Publicada quando Irène Némirovsky contava apenas com 28 anos, As Moscas de Outono confirma o motivo pelo qual a autora foi tão justamente considerada «sucessora de Dostoievski» e aprendiz de Tolstói.
Como tantas famílias nobres, aquando da Revolução Russa, os Karine veem-se obrigados ao exílio e a sobreviver despojados da opulência e luxo que outrora os rodeava. Em Paris, onde acabam por se instalar ao cabo de algum tempo de fuga, sem dinheiro, perdido o rumo, um filho e todo o estatuto social, são como moscas de outono, tão longe do sítio onde nasceram e voando «contra os vidros, arrastando as asas mortas».
Tatiana, velha ama e empregada de todas as horas, segue-os para o exílio depois de longamente lhes ter guardado a casa: «Nunca se haviam de esquecer do momento em que ela bateu à porta, quando a viram aparecer com o seu ar macilento e sereno, a trouxa às costas, os diamantes golpeando as pernas exaustas.» É ela a verdadeira gema desta narrativa, o corpo do passado que todos querem à força esquecer. Tatiana, porém, naquela cidade a que não consegue tomar o pulso, que não tem a temperatura corporal a que ela estava habituada, não sabe fazer outra coisa que não rememorar. É que ali é ela quem se sente mais perdida.
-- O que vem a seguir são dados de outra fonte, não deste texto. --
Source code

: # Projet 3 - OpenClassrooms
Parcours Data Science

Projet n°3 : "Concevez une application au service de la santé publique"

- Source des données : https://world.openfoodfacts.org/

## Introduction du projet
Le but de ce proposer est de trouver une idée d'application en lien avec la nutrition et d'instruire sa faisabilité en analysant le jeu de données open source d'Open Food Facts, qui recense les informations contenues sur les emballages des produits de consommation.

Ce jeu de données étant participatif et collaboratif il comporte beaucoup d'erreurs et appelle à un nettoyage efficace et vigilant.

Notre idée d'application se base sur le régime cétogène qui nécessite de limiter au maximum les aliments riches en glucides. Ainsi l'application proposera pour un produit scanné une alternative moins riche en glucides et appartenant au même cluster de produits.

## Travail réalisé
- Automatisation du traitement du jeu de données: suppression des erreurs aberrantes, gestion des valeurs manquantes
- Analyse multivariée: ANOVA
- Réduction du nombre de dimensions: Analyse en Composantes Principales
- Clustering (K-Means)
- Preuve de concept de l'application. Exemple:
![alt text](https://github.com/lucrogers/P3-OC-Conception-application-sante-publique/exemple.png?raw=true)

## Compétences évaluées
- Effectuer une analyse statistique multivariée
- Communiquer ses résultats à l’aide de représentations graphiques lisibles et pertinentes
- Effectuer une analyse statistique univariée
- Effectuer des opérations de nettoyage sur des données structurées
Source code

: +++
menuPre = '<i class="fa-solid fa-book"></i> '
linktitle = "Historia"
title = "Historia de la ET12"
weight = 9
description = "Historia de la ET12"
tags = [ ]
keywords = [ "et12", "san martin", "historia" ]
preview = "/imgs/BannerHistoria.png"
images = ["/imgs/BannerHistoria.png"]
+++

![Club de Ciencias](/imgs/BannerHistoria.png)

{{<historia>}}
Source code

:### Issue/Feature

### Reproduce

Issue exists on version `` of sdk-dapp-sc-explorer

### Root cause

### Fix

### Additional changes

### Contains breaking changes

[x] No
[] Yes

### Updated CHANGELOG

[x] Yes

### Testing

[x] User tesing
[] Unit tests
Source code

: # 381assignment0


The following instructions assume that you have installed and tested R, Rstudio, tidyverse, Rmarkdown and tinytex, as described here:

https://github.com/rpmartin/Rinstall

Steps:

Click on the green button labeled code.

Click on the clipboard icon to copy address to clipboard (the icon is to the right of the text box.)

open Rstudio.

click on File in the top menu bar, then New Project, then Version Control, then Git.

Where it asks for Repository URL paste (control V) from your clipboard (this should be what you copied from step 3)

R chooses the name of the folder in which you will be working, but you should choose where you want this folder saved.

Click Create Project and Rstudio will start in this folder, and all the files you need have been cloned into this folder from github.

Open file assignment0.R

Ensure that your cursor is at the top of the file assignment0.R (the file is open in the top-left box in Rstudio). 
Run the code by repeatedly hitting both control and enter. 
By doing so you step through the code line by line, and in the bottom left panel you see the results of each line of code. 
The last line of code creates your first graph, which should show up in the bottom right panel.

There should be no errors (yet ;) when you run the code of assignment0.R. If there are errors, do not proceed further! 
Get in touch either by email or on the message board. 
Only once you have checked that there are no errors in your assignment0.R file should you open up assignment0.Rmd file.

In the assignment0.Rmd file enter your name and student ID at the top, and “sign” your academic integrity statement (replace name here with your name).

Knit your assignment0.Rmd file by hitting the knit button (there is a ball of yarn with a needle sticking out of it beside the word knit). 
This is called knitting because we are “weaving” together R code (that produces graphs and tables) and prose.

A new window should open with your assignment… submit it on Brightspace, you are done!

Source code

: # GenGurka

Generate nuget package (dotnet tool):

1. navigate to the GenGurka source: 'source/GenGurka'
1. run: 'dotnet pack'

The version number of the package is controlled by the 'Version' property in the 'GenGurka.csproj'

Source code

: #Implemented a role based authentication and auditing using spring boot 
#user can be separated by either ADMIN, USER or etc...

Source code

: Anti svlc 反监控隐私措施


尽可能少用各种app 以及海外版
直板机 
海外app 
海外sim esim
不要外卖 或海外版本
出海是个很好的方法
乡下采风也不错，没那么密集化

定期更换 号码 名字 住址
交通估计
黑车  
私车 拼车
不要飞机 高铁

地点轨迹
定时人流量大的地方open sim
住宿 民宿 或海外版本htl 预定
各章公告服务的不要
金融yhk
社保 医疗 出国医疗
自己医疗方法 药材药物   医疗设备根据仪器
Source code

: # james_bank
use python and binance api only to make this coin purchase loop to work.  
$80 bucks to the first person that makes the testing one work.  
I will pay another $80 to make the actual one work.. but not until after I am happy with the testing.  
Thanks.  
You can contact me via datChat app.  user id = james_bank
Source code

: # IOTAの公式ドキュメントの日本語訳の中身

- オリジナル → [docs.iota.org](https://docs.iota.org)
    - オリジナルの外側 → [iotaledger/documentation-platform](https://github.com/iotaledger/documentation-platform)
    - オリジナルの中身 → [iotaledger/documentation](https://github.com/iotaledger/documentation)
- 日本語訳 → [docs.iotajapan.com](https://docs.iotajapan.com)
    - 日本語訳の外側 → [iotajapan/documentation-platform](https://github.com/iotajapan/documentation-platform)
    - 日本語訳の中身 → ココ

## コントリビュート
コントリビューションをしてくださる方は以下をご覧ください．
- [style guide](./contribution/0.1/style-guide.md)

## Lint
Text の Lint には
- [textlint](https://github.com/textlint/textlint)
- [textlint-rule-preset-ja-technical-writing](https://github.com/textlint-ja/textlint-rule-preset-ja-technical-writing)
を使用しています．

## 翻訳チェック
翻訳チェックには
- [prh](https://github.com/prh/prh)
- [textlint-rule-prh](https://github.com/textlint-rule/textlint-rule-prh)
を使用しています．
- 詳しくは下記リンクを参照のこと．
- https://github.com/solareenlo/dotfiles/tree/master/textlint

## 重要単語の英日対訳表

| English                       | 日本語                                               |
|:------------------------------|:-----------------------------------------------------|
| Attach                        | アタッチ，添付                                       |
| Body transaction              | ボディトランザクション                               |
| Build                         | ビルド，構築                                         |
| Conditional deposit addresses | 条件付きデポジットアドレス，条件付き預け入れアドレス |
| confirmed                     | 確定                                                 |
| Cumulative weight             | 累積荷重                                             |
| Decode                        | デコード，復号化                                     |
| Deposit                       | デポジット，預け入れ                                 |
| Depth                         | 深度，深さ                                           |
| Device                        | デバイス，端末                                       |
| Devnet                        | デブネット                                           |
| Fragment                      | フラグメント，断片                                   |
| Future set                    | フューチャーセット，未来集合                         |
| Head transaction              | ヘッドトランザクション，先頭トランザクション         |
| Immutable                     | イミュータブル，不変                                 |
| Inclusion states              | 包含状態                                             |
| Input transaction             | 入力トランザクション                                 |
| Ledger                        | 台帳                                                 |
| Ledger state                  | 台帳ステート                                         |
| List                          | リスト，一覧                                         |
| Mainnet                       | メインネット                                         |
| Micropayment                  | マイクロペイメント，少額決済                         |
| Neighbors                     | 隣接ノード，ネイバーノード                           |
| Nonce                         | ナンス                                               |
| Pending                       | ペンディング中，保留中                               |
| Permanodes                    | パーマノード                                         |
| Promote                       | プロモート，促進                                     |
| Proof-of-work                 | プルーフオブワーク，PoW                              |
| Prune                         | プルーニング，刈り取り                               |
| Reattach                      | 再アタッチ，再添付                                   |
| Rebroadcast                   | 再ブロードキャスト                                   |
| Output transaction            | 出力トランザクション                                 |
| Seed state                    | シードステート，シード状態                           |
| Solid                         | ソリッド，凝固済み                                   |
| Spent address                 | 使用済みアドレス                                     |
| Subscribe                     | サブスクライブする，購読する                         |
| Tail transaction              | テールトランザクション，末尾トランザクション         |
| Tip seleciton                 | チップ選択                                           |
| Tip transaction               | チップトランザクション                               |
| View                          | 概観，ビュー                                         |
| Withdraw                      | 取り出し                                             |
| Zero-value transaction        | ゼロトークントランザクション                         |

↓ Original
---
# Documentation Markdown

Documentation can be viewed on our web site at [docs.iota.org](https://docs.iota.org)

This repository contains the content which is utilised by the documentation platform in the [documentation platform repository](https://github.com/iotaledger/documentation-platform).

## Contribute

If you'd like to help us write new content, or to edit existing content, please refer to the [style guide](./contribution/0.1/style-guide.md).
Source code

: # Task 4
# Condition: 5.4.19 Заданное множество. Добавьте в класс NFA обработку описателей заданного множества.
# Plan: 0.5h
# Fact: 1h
Por isso, busca a neve como ponto cardeal, o manto branco, a morte que precede a renovação, a pureza acutilante do gelo, mas o que encontra é só «uma película fina de pó, uniforme, que […] cobre os objetos» e «pesadas gotas de chuva a escorrer nos vidros como uma torrente de lágrimas».
Narrativa belíssima sobre a memória, a saudade de um tempo mas principalmente de um lugar, este relato sobre a decadência de uma família, as metamorfoses de um país e a resiliência de todo o ser humano mostra-nos como um coração forçado toda a vida a cuidar dos outros deixa de saber distinguir servos e amos, porque se deu de beber em afeto como leite.
É ler para entender que grandes obras não se medem em linhas.